Reproduce the records below in full and word for word, excluding pictures.

#### AVAILABLE DATA

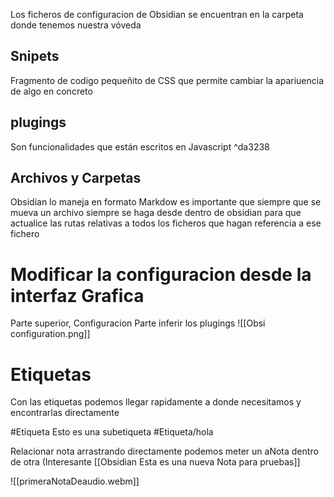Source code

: Los ficheros de configuracion de Obsidian se encuentran en  la carpeta donde tenemos nuestra vóveda

## Snipets
Fragmento de codigo pequeñito de CSS que permite cambiar la apariuencia de algo en concreto


## plugings
Son funcionalidades que están escritos en Javascript  ^da3238

## Archivos y Carpetas
Obsidian lo maneja en formato Markdow es importante que siempre que se mueva un archivo  siempre se haga desde dentro de obsidian para que actualice las rutas relativas a todos los ficheros que hagan referencia a ese fichero


# Modificar la configuracion desde la interfaz Grafica

Parte superior, Configuracion
Parte inferir los plugings
![[Obsi configuration.png]]

# Etiquetas
Con las etiquetas podemos llegar rapidamente a donde necesitamos y encontrarlas directamente

#Etiqueta
Esto es una subetiqueta
#Etiqueta/hola


Relacionar nota
arrastrando directamente podemos meter un aNota dentro de otra (Interesante
[[Obsidian Esta es una nueva Nota para pruebas]]





![[primeraNotaDeaudio.webm]]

########

■ **WRITTEN SOLUTION**
Source code

: Los ficheros de configuracion de Obsidian se encuentran en  la carpeta donde tenemos nuestra vóveda

## Snipets
Fragmento de codigo pequeñito de CSS que permite cambiar la apariuencia de algo en concreto


## plugings
Son funcionalidades que están escritos en Javascript  ^da3238

## Archivos y Carpetas
Obsidian lo maneja en formato Markdow es importante que siempre que se mueva un archivo  siempre se haga desde dentro de obsidian para que actualice las rutas relativas a todos los ficheros que hagan referencia a ese fichero


# Modificar la configuracion desde la interfaz Grafica

Parte superior, Configuracion
Parte inferir los plugings
![[Obsi configuration.png]]

# Etiquetas
Con las etiquetas podemos llegar rapidamente a donde necesitamos y encontrarlas directamente

#Etiqueta
Esto es una subetiqueta
#Etiqueta/hola


Relacionar nota
arrastrando directamente podemos meter un aNota dentro de otra (Interesante
[[Obsidian Esta es una nueva Nota para pruebas]]





![[primeraNotaDeaudio.webm]]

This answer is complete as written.